[Data records]
.....
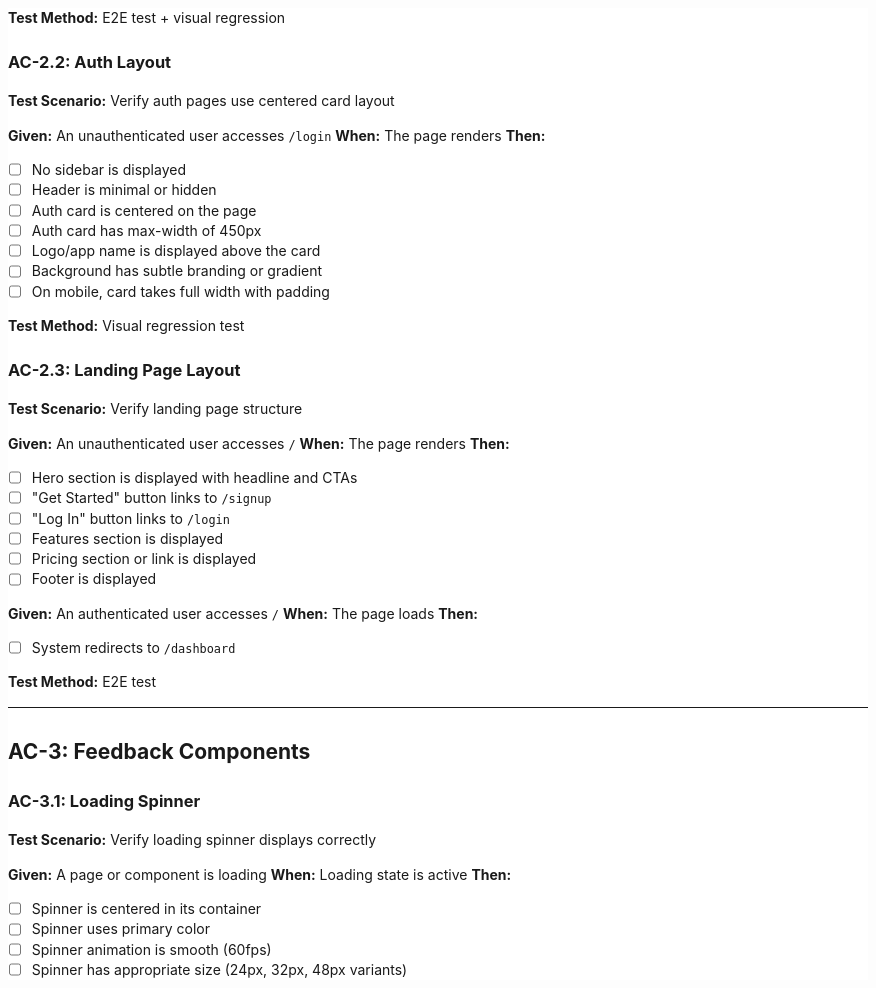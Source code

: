 **Test Method:** E2E test + visual regression

### AC-2.2: Auth Layout

**Test Scenario:** Verify auth pages use centered card layout

**Given:** An unauthenticated user accesses `/login`
**When:** The page renders
**Then:**
- [ ] No sidebar is displayed
- [ ] Header is minimal or hidden
- [ ] Auth card is centered on the page
- [ ] Auth card has max-width of 450px
- [ ] Logo/app name is displayed above the card
- [ ] Background has subtle branding or gradient
- [ ] On mobile, card takes full width with padding

**Test Method:** Visual regression test

### AC-2.3: Landing Page Layout

**Test Scenario:** Verify landing page structure

**Given:** An unauthenticated user accesses `/`
**When:** The page renders
**Then:**
- [ ] Hero section is displayed with headline and CTAs
- [ ] "Get Started" button links to `/signup`
- [ ] "Log In" button links to `/login`
- [ ] Features section is displayed
- [ ] Pricing section or link is displayed
- [ ] Footer is displayed

**Given:** An authenticated user accesses `/`
**When:** The page loads
**Then:**
- [ ] System redirects to `/dashboard`

**Test Method:** E2E test

---

## AC-3: Feedback Components

### AC-3.1: Loading Spinner

**Test Scenario:** Verify loading spinner displays correctly

**Given:** A page or component is loading
**When:** Loading state is active
**Then:**
- [ ] Spinner is centered in its container
- [ ] Spinner uses primary color
- [ ] Spinner animation is smooth (60fps)
- [ ] Spinner has appropriate size (24px, 32px, 48px variants)
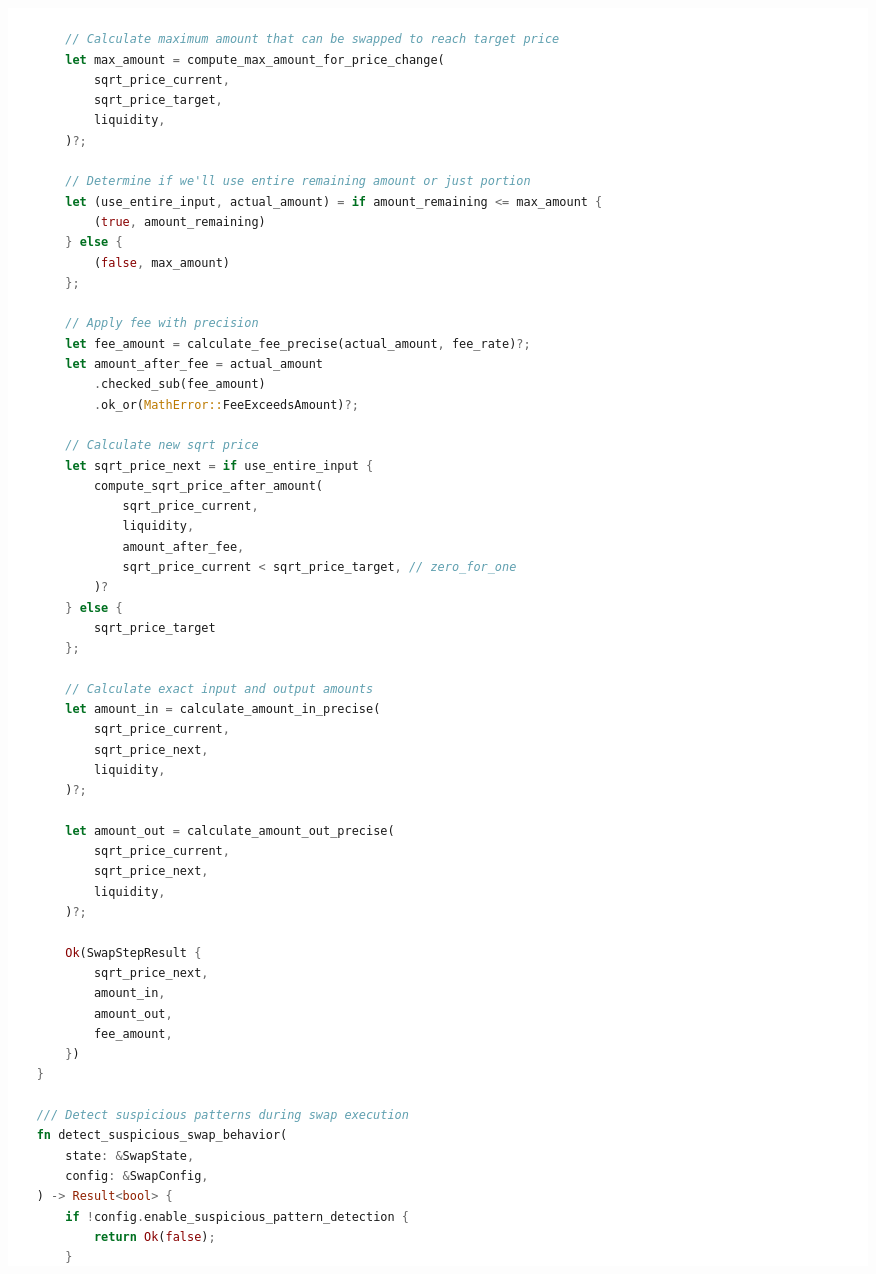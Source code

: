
 ```rust

        // Calculate maximum amount that can be swapped to reach target price
        let max_amount = compute_max_amount_for_price_change(
            sqrt_price_current,
            sqrt_price_target,
            liquidity,
        )?;

        // Determine if we'll use entire remaining amount or just portion
        let (use_entire_input, actual_amount) = if amount_remaining <= max_amount {
            (true, amount_remaining)
        } else {
            (false, max_amount)
        };

        // Apply fee with precision
        let fee_amount = calculate_fee_precise(actual_amount, fee_rate)?;
        let amount_after_fee = actual_amount
            .checked_sub(fee_amount)
            .ok_or(MathError::FeeExceedsAmount)?;

        // Calculate new sqrt price
        let sqrt_price_next = if use_entire_input {
            compute_sqrt_price_after_amount(
                sqrt_price_current,
                liquidity,
                amount_after_fee,
                sqrt_price_current < sqrt_price_target, // zero_for_one
            )?
        } else {
            sqrt_price_target
        };

        // Calculate exact input and output amounts
        let amount_in = calculate_amount_in_precise(
            sqrt_price_current,
            sqrt_price_next,
            liquidity,
        )?;

        let amount_out = calculate_amount_out_precise(
            sqrt_price_current,
            sqrt_price_next,
            liquidity,
        )?;

        Ok(SwapStepResult {
            sqrt_price_next,
            amount_in,
            amount_out,
            fee_amount,
        })
    }

    /// Detect suspicious patterns during swap execution
    fn detect_suspicious_swap_behavior(
        state: &SwapState,
        config: &SwapConfig,
    ) -> Result<bool> {
        if !config.enable_suspicious_pattern_detection {
            return Ok(false);
        }

```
.....
For the records above, state how many lines contain the string "width", with no added text.

2